Jack waved back at his cousins but it seemed that they did not see him as of yet. Their grandiose felicitations were meant for the youthful crew of the Madoqua Empress. Thora and Rebecca were three years older than him and were now teenagers. They may no longer see him as a playmate for their interests may have turned to the more hormonal indulgences that adolescence seems to entail.
Their display of flirtation soon drew a chiding scolding from Uncle Thaddeus who thoroughly disapproved of any such behavior in any Meadowford. Jack expected to witness Thora and Rebecca’s hearts sink but he was surprised to see that the twins ignored the verbal reprimand from the tyrannical, overbearing Thaddeus. They continued waving at the two teenaged crewmembers that held the thick twine line ready to tie down the long and lanky Madoqua Empress once its hull came into proximity with the dock. Perhaps these girls were announcing to the old man that his influence over them had come to an end and that it was time for him and his crusty values to fade away into some misty past forever to be forgotten.
This was a new age. The world was revitalizing itself as if it had just awakened from a long dreary torpor that had calcified the gay spirits within its repressed soul. Almost as a response to this awakening, another passenger bound for a summer retreat further down the lake, produced a brass trumpet and began playing that lively upbeat new musical form, jazz, with a vibrant tempo and a wily élan in his fingers.
Jack could see Uncle Thaddeus draw his hands to his ears and cringe while the twin girls began stepping frenetically to the music’s swinging cadence.
“Blast it all!” Uncle Thaddeus bellowed. “Get me off of this confounded island and return me to a sane world!”

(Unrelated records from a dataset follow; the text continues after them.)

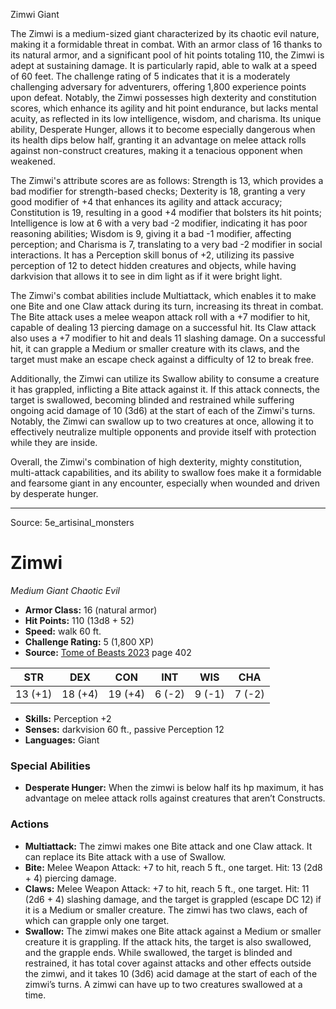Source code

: <MonsterName/>Zimwi</MonsterName>
<CreatureType/>Giant</CreatureType>

<summary>The Zimwi is a medium-sized giant characterized by its chaotic evil nature, making it a formidable threat in combat. With an armor class of 16 thanks to its natural armor, and a significant pool of hit points totaling 110, the Zimwi is adept at sustaining damage. It is particularly rapid, able to walk at a speed of 60 feet. The challenge rating of 5 indicates that it is a moderately challenging adversary for adventurers, offering 1,800 experience points upon defeat. Notably, the Zimwi possesses high dexterity and constitution scores, which enhance its agility and hit point endurance, but lacks mental acuity, as reflected in its low intelligence, wisdom, and charisma. Its unique ability, Desperate Hunger, allows it to become especially dangerous when its health dips below half, granting it an advantage on melee attack rolls against non-construct creatures, making it a tenacious opponent when weakened.</summary>

<detail>

The Zimwi's attribute scores are as follows: Strength is 13, which provides a bad modifier for strength-based checks; Dexterity is 18, granting a very good modifier of +4 that enhances its agility and attack accuracy; Constitution is 19, resulting in a good +4 modifier that bolsters its hit points; Intelligence is low at 6 with a very bad -2 modifier, indicating it has poor reasoning abilities; Wisdom is 9, giving it a bad -1 modifier, affecting perception; and Charisma is 7, translating to a very bad -2 modifier in social interactions. It has a Perception skill bonus of +2, utilizing its passive perception of 12 to detect hidden creatures and objects, while having darkvision that allows it to see in dim light as if it were bright light.

The Zimwi's combat abilities include Multiattack, which enables it to make one Bite and one Claw attack during its turn, increasing its threat in combat. The Bite attack uses a melee weapon attack roll with a +7 modifier to hit, capable of dealing 13 piercing damage on a successful hit. Its Claw attack also uses a +7 modifier to hit and deals 11 slashing damage. On a successful hit, it can grapple a Medium or smaller creature with its claws, and the target must make an escape check against a difficulty of 12 to break free. 

Additionally, the Zimwi can utilize its Swallow ability to consume a creature it has grappled, inflicting a Bite attack against it. If this attack connects, the target is swallowed, becoming blinded and restrained while suffering ongoing acid damage of 10 (3d6) at the start of each of the Zimwi's turns. Notably, the Zimwi can swallow up to two creatures at once, allowing it to effectively neutralize multiple opponents and provide itself with protection while they are inside.

Overall, the Zimwi's combination of high dexterity, mighty constitution, multi-attack capabilities, and its ability to swallow foes make it a formidable and fearsome giant in any encounter, especially when wounded and driven by desperate hunger.</detail>



---

Source: 5e_artisinal_monsters

# Zimwi

*Medium* *Giant* *Chaotic Evil*

- **Armor Class:** 16 (natural armor)
- **Hit Points:** 110 (13d8 + 52)
- **Speed:** walk 60 ft.
- **Challenge Rating:** 5 (1,800 XP)
- **Source:** [Tome of Beasts 2023](https://koboldpress.com/kpstore/product/tome-of-beasts-1-2023-edition/) page 402

| STR | DEX | CON | INT | WIS | CHA |
| --- | --- | --- | --- | --- | --- |
| 13 (+1) | 18 (+4) | 19 (+4) | 6 (-2) | 9 (-1) | 7 (-2) |

- **Skills:** Perception +2
- **Senses:** darkvision 60 ft., passive Perception 12
- **Languages:** Giant

### Special Abilities

- **Desperate Hunger:** When the zimwi is below half its hp maximum, it has advantage on melee attack rolls against creatures that aren’t Constructs.

### Actions

- **Multiattack:** The zimwi makes one Bite attack and one Claw attack. It can replace its Bite attack with a use of Swallow.
- **Bite:** Melee Weapon Attack: +7 to hit, reach 5 ft., one target. Hit: 13 (2d8 + 4) piercing damage.
- **Claws:** Melee Weapon Attack: +7 to hit, reach 5 ft., one target. Hit: 11 (2d6 + 4) slashing damage, and the target is grappled (escape DC 12) if it is a Medium or smaller creature. The zimwi has two claws, each of which can grapple only one target.
- **Swallow:** The zimwi makes one Bite attack against a Medium or smaller creature it is grappling. If the attack hits, the target is also swallowed, and the grapple ends. While swallowed, the target is blinded and restrained, it has total cover against attacks and other effects outside the zimwi, and it takes 10 (3d6) acid damage at the start of each of the zimwi’s turns. A zimwi can have up to two creatures swallowed at a time.


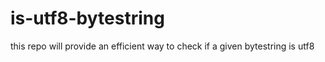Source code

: # is-utf8-bytestring

this repo will provide an efficient way to check if a given bytestring is utf8
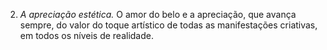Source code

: ﻿2. <em>A apreciação estética.</em> O amor do belo e a apreciação, que avança sempre, do valor do toque artístico de todas as manifestações criativas, em todos os níveis de realidade.
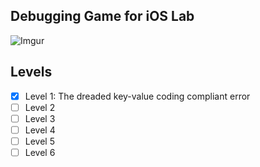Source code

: ## Debugging Game for iOS Lab

![Imgur](http://i.imgur.com/oQbQLf9.png)

## Levels
- [x] Level 1: The dreaded key-value coding compliant error
- [ ] Level 2
- [ ] Level 3
- [ ] Level 4
- [ ] Level 5
- [ ] Level 6
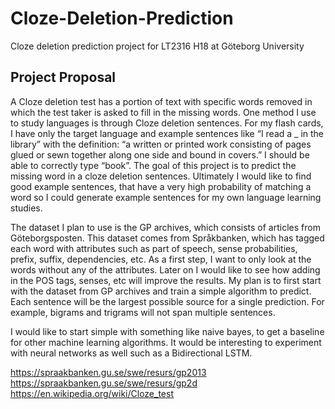# Cloze-Deletion-Prediction

Cloze deletion prediction project for LT2316 H18 at Göteborg University

## Project Proposal

A Cloze deletion test has a portion of text with specific words removed in which the test taker is asked to fill in the missing words. One method I use to study languages is through Cloze deletion sentences. For my flash cards, I have only the target language and example sentences like “I read a _ in the library” with the definition: “a written or printed work consisting of pages glued or sewn together along one side and bound in covers.” I should be able to correctly type “book”.
The goal of this project is to predict the missing word in a cloze deletion sentences. Ultimately I would like to find good example sentences, that have a very high probability of matching a word so I could generate example sentences for my own language learning studies.

The dataset I plan to use is the GP archives, which consists of articles from Göteborgsposten. This dataset comes from Språkbanken, which has tagged each word with attributes such as part of speech, sense probabilities, prefix, suffix, dependencies, etc. As a first step, I want to only look at the words without any of the attributes. Later on I would like to see how adding in the POS tags, senses, etc will improve the results.
My plan is to first start with the dataset from GP archives and train a simple algorithm to predict. Each sentence will be the largest possible source for a single prediction. For example, bigrams and trigrams will not span multiple sentences.

I would like to start simple with something like naive bayes, to get a baseline for other machine learning algorithms. It would be interesting to experiment with neural networks as well such as a Bidirectional LSTM.

https://spraakbanken.gu.se/swe/resurs/gp2013
https://spraakbanken.gu.se/swe/resurs/gp2d
https://en.wikipedia.org/wiki/Cloze_test
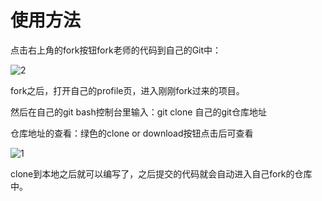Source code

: # 使用方法

点击右上角的fork按钮fork老师的代码到自己的Git中：

![2](/Users/burning/Desktop/training/helpImg/2.png)



fork之后，打开自己的profile页，进入刚刚fork过来的项目。

然后在自己的git bash控制台里输入：git clone 自己的git仓库地址



仓库地址的查看：绿色的clone or download按钮点击后可查看

![1](/Users/burning/Desktop/training/helpImg/1.png)



clone到本地之后就可以编写了，之后提交的代码就会自动进入自己fork的仓库中。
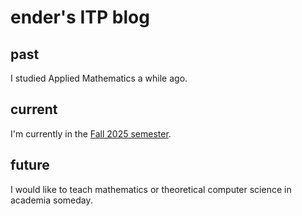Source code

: # ender's ITP blog

## past
I studied Applied Mathematics a while ago.

## current
I'm currently in the [Fall 2025 semester](year/2025/fall/index.md).

## future
I would like to teach mathematics or theoretical computer science in academia someday.



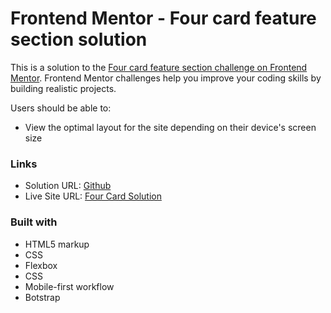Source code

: # Frontend Mentor - Four card feature section solution

This is a solution to the [Four card feature section challenge on Frontend Mentor](https://www.frontendmentor.io/challenges/four-card-feature-section-weK1eFYK). Frontend Mentor challenges help you improve your coding skills by building realistic projects. 

Users should be able to:

- View the optimal layout for the site depending on their device's screen size

### Links

- Solution URL: [Github](https://github.com/Joewanaaa/FM-four-card-feature-selection)
- Live Site URL: [Four Card Solution](https://fm-four-card-feature-selection.vercel.app/)

### Built with

- HTML5 markup
- CSS
- Flexbox
- CSS 
- Mobile-first workflow
- Botstrap
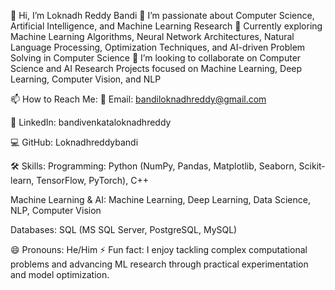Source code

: 👋 Hi, I’m Loknadh Reddy Bandi
👀 I’m passionate about Computer Science, Artificial Intelligence, and Machine Learning Research
🌱 Currently exploring Machine Learning Algorithms, Neural Network Architectures, Natural Language Processing, Optimization Techniques, and AI-driven Problem Solving in Computer Science
💞️ I’m looking to collaborate on Computer Science and AI Research Projects focused on Machine Learning, Deep Learning, Computer Vision, and NLP

📫 How to Reach Me:
📧 Email: bandiloknadhreddy@gmail.com

🔗 LinkedIn: bandivenkataloknadhreddy

💻 GitHub: Loknadhreddybandi

🛠 Skills:
Programming: Python (NumPy, Pandas, Matplotlib, Seaborn, Scikit-learn, TensorFlow, PyTorch), C++

Machine Learning & AI: Machine Learning, Deep Learning, Data Science, NLP, Computer Vision

Databases: SQL (MS SQL Server, PostgreSQL, MySQL)

😄 Pronouns: He/Him
⚡ Fun fact: I enjoy tackling complex computational problems and advancing ML research through practical experimentation and model optimization.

Even Jack at his young age realized that the old man’s sane world no longer existed and that Thaddeus was doomed to live out the rest of his days at war with what the world had become. The young lad did not pity him.
“Look!” Thora or Rebecca screeched. “It’s Aunt Faye!”
“It is Aunt Faye! I don’t believe it!” the other sister added with the same enthusiastic spiritedness.
The Madoqua Empress came to a gentle stop alongside the pier. The two crewmembers leaped from their respective ends of the steamer upon the sturdy cedar planks of Black Island’s main dock. In a moment each lad had strapped their lines around the fat rusty toads and harnessed the ninety-foot long ship to the island.
Soon the gangplank was set into place and the exchange of people and merchandise between island and lake was about to take place.
No sooner had the walking boards been set between deck and dock than the twin girls charged up the ramp straight into the arms of their beloved aunt.